Deep Q-Learning for Pokémon Showdown Tayyab Hussain Supervisor: Tom Chothia BSc Computer Science 2019/2020

Abstract

Pokémon Showdown is an open source battle simulator for the hit video game series Pokémon, used by thousands of players to practice their skills in preparation for tournaments or just for fun. Pokémon is an incredibly diverse and difficult game to master as it has a very large possible state space and requires an incredible amount of game knowledge and human prediction skills. Deep Q-learning techniques were used to see if this game is solvable by a machine or whether the problem is intractable for computers. There are many features that make Pokémon a potentially difficult game for machine learning to solve. For example, move trees cannot be easily created due to an inherent randomness factor to every move, such as missing a move, critical hits or damage rolls. This increases the state space drastically therefore simple expectimax algorithms will not produce the best results, and simple Q-learning is insufficient.
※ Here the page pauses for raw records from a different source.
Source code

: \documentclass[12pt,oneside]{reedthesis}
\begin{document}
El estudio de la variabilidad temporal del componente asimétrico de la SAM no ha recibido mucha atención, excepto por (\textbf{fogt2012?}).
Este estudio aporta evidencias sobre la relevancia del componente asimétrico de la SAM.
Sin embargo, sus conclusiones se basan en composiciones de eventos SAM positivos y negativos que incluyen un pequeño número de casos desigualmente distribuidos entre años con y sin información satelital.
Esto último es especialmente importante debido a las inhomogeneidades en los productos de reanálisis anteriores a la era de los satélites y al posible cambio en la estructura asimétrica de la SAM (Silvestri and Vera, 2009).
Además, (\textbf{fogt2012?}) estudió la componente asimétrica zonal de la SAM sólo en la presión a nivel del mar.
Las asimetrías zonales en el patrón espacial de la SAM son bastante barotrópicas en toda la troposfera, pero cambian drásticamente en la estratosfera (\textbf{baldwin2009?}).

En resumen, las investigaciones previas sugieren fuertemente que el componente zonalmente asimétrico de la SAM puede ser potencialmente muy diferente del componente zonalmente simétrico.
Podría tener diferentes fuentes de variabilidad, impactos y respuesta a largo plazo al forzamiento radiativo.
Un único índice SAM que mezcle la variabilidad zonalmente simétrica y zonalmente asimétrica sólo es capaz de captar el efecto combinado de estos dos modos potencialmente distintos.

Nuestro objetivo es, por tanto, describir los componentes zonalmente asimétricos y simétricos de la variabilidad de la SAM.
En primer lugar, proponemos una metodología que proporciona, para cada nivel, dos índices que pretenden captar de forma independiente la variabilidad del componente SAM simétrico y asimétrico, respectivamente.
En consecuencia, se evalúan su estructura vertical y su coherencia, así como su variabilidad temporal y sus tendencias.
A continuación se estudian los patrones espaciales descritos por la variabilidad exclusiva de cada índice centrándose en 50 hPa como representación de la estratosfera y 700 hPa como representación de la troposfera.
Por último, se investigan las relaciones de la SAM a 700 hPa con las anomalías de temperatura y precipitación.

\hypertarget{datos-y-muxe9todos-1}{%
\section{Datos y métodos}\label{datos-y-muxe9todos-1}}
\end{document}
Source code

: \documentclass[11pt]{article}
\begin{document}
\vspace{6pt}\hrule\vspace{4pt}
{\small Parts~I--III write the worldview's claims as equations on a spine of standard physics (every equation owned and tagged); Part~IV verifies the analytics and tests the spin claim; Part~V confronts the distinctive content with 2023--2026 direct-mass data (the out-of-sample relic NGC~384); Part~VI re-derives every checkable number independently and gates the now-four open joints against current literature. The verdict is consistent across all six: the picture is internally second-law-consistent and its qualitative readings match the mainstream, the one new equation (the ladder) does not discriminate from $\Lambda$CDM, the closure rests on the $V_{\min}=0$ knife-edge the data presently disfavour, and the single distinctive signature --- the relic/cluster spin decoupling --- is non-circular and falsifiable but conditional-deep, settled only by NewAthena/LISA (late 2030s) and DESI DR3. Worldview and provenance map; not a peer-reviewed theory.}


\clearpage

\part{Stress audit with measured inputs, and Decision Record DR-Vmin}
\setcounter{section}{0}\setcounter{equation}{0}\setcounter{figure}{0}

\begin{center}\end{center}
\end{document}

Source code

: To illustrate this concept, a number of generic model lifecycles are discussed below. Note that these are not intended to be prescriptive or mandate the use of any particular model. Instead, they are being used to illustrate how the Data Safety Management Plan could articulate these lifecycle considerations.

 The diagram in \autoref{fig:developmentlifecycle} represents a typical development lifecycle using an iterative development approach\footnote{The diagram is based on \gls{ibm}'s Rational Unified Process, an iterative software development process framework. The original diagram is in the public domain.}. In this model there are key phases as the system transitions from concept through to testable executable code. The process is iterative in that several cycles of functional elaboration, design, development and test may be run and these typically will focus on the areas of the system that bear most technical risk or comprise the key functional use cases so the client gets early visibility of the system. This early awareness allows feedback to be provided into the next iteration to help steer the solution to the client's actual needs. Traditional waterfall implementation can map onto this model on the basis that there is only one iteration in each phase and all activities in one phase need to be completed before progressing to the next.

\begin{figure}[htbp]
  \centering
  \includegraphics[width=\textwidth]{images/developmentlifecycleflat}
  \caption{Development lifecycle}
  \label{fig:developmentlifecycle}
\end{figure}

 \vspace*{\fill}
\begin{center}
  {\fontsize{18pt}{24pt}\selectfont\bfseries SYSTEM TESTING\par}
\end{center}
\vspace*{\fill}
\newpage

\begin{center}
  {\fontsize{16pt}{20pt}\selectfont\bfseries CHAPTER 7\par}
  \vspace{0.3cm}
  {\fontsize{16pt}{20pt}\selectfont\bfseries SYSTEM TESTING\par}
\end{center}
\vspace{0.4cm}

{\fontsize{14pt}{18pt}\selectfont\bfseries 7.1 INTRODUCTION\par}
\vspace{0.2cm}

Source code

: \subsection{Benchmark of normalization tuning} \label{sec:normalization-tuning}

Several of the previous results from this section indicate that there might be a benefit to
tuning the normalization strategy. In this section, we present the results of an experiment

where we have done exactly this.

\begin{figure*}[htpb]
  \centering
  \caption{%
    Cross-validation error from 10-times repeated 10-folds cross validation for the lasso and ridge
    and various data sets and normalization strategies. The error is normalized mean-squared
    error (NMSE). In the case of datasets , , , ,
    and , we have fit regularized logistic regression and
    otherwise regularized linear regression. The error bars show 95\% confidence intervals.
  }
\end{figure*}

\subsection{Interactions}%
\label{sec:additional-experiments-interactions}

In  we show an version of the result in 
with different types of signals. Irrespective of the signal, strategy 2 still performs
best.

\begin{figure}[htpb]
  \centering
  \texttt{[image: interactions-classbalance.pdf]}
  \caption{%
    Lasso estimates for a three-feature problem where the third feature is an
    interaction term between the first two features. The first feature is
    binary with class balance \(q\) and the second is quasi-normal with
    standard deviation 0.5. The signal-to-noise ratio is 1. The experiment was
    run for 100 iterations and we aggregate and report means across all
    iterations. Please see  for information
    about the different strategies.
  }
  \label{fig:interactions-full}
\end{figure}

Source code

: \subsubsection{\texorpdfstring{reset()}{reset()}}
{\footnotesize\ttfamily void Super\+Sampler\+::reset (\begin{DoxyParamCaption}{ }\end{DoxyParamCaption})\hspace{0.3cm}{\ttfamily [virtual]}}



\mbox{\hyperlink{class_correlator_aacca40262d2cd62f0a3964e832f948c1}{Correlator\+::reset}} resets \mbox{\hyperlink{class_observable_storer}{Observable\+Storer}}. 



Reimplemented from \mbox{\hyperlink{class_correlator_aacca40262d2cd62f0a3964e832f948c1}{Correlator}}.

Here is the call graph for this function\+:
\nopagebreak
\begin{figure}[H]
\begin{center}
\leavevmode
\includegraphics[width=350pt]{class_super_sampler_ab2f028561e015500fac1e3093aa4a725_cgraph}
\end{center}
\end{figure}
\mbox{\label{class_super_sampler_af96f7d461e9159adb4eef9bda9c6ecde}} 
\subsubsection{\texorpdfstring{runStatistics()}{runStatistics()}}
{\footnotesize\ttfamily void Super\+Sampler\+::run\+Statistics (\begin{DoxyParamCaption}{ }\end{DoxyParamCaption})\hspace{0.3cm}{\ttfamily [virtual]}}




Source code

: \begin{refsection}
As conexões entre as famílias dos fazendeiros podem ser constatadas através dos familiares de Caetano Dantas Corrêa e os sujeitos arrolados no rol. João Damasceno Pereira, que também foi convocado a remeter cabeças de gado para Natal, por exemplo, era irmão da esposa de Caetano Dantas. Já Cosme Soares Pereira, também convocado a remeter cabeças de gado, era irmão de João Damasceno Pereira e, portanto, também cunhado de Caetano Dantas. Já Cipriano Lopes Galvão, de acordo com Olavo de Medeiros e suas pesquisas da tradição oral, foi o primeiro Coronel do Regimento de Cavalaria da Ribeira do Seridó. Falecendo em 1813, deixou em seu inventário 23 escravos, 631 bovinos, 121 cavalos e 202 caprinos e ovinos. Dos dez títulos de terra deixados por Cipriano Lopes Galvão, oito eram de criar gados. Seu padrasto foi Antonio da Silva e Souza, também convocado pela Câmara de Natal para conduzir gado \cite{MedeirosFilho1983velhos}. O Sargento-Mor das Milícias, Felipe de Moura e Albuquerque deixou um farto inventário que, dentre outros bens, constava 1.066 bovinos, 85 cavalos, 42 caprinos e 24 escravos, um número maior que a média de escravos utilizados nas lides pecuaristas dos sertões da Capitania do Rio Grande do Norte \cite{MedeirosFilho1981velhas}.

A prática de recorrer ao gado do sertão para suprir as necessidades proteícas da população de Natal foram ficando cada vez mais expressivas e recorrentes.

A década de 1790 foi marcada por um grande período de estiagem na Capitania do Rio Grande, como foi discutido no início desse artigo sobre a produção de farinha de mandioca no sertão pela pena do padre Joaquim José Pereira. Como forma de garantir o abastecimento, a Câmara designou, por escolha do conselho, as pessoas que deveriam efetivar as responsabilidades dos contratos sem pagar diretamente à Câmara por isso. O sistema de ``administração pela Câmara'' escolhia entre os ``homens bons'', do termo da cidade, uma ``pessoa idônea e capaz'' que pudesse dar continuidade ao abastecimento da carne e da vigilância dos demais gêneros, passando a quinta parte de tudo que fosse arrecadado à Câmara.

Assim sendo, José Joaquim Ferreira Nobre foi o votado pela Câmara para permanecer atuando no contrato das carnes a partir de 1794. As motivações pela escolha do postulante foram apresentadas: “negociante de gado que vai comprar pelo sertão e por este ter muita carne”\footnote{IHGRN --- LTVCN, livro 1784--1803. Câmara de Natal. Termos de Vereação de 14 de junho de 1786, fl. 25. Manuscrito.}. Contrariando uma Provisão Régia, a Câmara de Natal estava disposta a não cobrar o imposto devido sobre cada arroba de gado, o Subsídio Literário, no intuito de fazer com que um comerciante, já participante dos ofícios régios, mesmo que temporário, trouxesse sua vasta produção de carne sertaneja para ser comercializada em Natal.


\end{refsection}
The very top players in Pokémon Showdown predict their opponent’s moves based on human psychology. There is not always an obviously correct move so choices cannot always be easily predicted, leading to moves based on “gut feeling”. However, deep learning has shown extremely impressive results in games such as Go that also have an element of human psychology to them, which is why it was chosen as the preferred technique to solve this game.